OVMR: Open-Vocabulary Recognition with Multi-Modal References

This repo is official implementation of OVMR: Open-Vocabulary Recognition with Multi-Modal References.

Abstract

The challenge of open-vocabulary recognition lies in the model has no clue of new categories it is applied to. Existing works embed category cues into model through few-shot fine-tuning or providing textual descriptions to vision-language models. Few-shot fine-tuning with exemplar images is time-consuming and degrades the generalization capability. Textual descriptions could be ambiguous and fail to depict visual details. Our finetuning-free OVMR embed multi-modal category clues into vision-language models with two plug-and-play modules.

Highlights

[2024.09.30] The code for open-vocabulary classification has been released.

Environment

git clone https://github.com/Zehong-Ma/OVMR.git
cd OVMR
conda create -n ovmr python=3.10
conda activate ovmr
conda install pytorch==2.0.1 torchvision==0.15.2 torchaudio==2.0.2 pytorch-cuda=11.7 -c pytorch -c nvidia
pip install -r requirements
cd ./Dassl.pytorch
pip install -e .

Train

Data

Download imagenet21k datasets and extract files.
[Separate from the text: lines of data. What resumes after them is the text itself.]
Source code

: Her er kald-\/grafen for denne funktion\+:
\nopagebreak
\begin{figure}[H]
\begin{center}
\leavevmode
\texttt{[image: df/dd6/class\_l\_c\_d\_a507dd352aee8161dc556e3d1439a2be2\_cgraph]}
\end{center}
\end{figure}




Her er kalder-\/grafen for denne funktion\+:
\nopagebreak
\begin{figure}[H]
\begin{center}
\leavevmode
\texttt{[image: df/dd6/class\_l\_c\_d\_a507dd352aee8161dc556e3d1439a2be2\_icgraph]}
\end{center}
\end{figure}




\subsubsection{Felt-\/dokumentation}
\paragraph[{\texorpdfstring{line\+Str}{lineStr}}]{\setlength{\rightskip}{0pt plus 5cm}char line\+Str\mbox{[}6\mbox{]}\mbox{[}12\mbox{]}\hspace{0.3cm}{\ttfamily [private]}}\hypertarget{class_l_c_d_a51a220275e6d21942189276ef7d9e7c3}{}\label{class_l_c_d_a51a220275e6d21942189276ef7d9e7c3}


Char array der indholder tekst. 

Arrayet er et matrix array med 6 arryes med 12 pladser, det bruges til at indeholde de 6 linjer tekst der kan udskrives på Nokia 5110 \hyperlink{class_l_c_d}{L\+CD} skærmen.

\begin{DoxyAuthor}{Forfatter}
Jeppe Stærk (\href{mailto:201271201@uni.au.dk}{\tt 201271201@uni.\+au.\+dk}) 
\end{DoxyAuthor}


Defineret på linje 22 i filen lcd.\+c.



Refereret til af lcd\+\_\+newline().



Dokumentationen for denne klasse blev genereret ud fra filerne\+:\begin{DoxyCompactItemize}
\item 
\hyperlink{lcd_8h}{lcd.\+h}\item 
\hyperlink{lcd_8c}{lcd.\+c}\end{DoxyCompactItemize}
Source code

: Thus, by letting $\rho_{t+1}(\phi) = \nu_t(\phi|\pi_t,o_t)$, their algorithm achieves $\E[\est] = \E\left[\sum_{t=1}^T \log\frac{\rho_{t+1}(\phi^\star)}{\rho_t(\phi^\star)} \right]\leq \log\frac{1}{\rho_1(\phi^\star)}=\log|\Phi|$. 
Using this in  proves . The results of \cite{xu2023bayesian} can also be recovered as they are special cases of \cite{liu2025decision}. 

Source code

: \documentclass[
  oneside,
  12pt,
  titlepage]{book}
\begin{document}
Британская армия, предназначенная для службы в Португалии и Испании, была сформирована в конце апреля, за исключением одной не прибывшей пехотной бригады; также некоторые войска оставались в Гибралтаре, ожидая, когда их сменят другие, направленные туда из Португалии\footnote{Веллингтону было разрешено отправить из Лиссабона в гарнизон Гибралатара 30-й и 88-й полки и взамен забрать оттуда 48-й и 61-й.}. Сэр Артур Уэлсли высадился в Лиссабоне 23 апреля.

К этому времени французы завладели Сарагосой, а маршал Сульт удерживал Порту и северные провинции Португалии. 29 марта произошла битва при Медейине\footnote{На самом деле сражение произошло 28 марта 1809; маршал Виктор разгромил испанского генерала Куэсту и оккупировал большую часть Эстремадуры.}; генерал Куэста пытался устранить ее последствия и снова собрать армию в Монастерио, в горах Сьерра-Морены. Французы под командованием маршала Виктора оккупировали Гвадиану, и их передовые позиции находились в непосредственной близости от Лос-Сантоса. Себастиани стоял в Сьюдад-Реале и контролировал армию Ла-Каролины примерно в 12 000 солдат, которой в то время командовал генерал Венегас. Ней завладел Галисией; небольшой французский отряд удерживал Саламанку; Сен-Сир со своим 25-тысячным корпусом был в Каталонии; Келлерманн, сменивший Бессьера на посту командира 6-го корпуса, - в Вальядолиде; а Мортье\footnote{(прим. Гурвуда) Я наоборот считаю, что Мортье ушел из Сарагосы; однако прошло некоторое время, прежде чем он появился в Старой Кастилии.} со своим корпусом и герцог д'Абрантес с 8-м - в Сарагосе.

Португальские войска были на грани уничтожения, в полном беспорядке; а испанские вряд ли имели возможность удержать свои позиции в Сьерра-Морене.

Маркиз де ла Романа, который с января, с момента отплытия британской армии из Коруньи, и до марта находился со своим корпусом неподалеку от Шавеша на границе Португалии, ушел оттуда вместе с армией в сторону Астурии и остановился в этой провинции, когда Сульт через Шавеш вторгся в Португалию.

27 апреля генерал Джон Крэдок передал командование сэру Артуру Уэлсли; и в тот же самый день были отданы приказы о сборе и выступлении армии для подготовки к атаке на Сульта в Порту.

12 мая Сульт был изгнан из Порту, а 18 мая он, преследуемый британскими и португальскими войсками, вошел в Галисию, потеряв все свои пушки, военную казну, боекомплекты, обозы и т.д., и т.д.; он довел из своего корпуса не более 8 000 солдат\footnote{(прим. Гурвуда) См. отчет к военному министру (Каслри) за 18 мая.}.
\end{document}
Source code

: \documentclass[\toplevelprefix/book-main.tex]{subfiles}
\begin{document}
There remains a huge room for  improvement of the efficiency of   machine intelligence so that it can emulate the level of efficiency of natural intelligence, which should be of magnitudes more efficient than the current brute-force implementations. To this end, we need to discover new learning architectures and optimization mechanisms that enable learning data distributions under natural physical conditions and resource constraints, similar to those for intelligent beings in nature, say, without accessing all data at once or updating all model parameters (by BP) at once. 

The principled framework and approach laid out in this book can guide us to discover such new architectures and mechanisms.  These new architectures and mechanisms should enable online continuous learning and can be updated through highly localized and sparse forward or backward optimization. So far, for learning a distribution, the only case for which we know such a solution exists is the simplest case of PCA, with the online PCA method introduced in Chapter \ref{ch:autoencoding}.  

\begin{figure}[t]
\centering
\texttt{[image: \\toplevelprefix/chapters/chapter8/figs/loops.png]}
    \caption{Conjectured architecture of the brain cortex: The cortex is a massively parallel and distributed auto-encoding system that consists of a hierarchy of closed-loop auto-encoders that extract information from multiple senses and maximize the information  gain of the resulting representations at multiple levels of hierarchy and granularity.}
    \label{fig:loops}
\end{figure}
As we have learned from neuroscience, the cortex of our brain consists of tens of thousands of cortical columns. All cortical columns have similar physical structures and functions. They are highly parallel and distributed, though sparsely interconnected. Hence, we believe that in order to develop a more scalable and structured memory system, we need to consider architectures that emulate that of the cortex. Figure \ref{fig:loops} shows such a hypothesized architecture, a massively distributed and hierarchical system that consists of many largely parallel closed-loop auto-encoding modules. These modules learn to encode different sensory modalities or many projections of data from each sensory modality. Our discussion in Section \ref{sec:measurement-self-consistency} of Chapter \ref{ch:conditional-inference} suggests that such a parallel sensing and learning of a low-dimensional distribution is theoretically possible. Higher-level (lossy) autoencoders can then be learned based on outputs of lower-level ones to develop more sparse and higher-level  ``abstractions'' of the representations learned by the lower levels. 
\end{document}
Create a soft link of imagenet21k in data folder

mkdir -p ./data/imagenet21k/
ln -s /path/to/imagenet21k ./data/imagenet21k/images

download the imagenet21k-OVR from here. Put imagenet21k_OVR_classnames.txt into ./data/imagenet21k/ and shot_64-seed_1.pkl into ./data/imagenet21k/split_fewshot/. The structure will look like:

data
|–– imagenet21k/
|   |–– imagenet21k_OVR_classnames.txt
|   |–– split_fewshot/
|   |   |–– shot_64-seed_1.pkl
|   |–– images/
|   |   |––n00004475
|   |   |––n00005787
|   |   |––...

Scripts

Change the available GPU ID in the training script.
Run the following script to reproduce our results in open vocabulary classification.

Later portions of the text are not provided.